Ortlieb of Zwiefalten (died 1164) was a German Benedictine monk who wrote the first chronicle of Zwiefalten Abbey and then served as abbot of Neresheim Abbey from 1140 until his death.

Ortlieb was the librarian of Zwiefalten during the "golden age" of its scriptorium. (Note: A period largely corresponding to the abbacy of Ulrich I (1095–1139) after the dedication of the abbey church in 1109.) Ortlieb is the scribe of the bookplate in at least 37 manuscripts originating in Zwiefalten, 29 of which include a decoration.

Ortlieb's Latin chronicle, De fundatione monasterii Zwivildensis libri duo, (Note: "Two Books on the Foundation of the Monastery of Zwiefalten") survives in only one manuscript.
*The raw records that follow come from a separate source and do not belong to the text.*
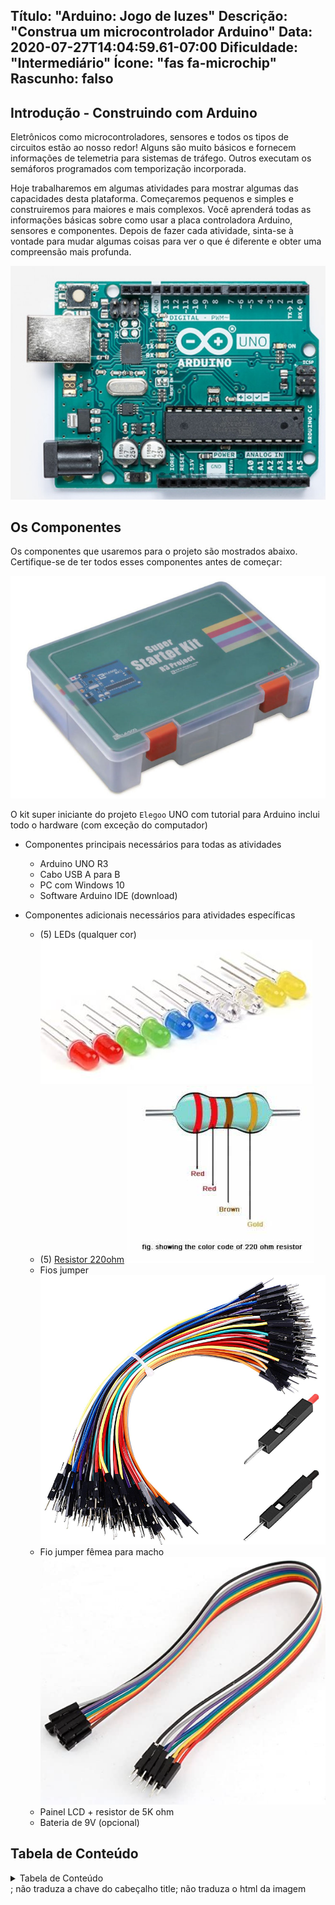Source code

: Título: "Arduino: Jogo de luzes"
Descrição: "Construa um microcontrolador Arduino"
Data: 2020-07-27T14:04:59.61-07:00
Dificuldade: "Intermediário"
Ícone: "fas fa-microchip"
Rascunho: falso
---

## Introdução - Construindo com Arduino

Eletrônicos como microcontroladores, sensores e todos os tipos de circuitos estão ao nosso redor! Alguns são muito básicos e fornecem informações de telemetria para sistemas de tráfego. Outros executam os semáforos programados com temporização incorporada.

Hoje trabalharemos em algumas atividades para mostrar algumas das capacidades desta plataforma. Começaremos pequenos e simples e construiremos para maiores e mais complexos. Você aprenderá todas as informações básicas sobre como usar a placa controladora Arduino, sensores e componentes. Depois de fazer cada atividade, sinta-se à vontade para mudar algumas coisas para ver o que é diferente e obter uma compreensão mais profunda.

![Imagem de um Arduino](./img/Arduino.png)

## Os Componentes

Os componentes que usaremos para o projeto são mostrados abaixo. Certifique-se de ter todos esses componentes antes de começar:

![Alt Text: Imagem do Elegoo UNO Starter Kit](img/Elegoo-starter-kit.png)

O kit super iniciante do projeto `Elegoo` UNO com tutorial para Arduino inclui todo o hardware (com exceção do computador)

* Componentes principais necessários para todas as atividades
  * Arduino UNO R3
  * Cabo USB A para B
  * PC com Windows 10
  * Software Arduino IDE (download)

* Componentes adicionais necessários para atividades específicas
  * (5) LEDs (qualquer cor)
![Alt Text: Imagem de LEDs em cores do arco-íris](img/colorful_LEDs.jpg)
  * (5) [Resistor 220ohm](https://somanytech.com/220-ohm-resistor-color-code)
![Imagem das faixas de cores em um resistor de 220 Ohm](img/220OhmResistor.jfif)
  * Fios jumper
![Alt Text: Imagem de estoque de fios de jumper de placa de ensaio](img/jumperWires.png)
  * Fio jumper fêmea para macho
![Alt Text: Imagem de um fio](img/DupontWire.png)
  * Painel LCD + resistor de 5K ohm
  * Bateria de 9V (opcional)

## Tabela de Conteúdo

<details close>
<summary>Tabela de Conteúdo</summary>
{{% children /%}}
</details>
; não traduza a chave do cabeçalho title; não traduza o html da imagem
It is based in part on a collection of historical notices made by Ulrich, the second abbot of Zwiefalten. Ortlieb wrote between 1135 and 1137. His work is divided into two books and was intended for the use of the brothers. He may have left it unfinished. The chronicle of Berthold of Zwiefalten takes up the project. Berthold wrote later and makes use of Ortlieb's text, but Ortlieb also cites him as a source.

Ortlieb provides the correct etymology of Zwiefalten (Zwivaltaha): from Middle High German zwivalt (twofold) and aha (creek), or in Latin duplex fluvius. He occasionally inserts German words into his text, apologizing for the barbarisms and modestly feigning a lack of proficiency in Latin.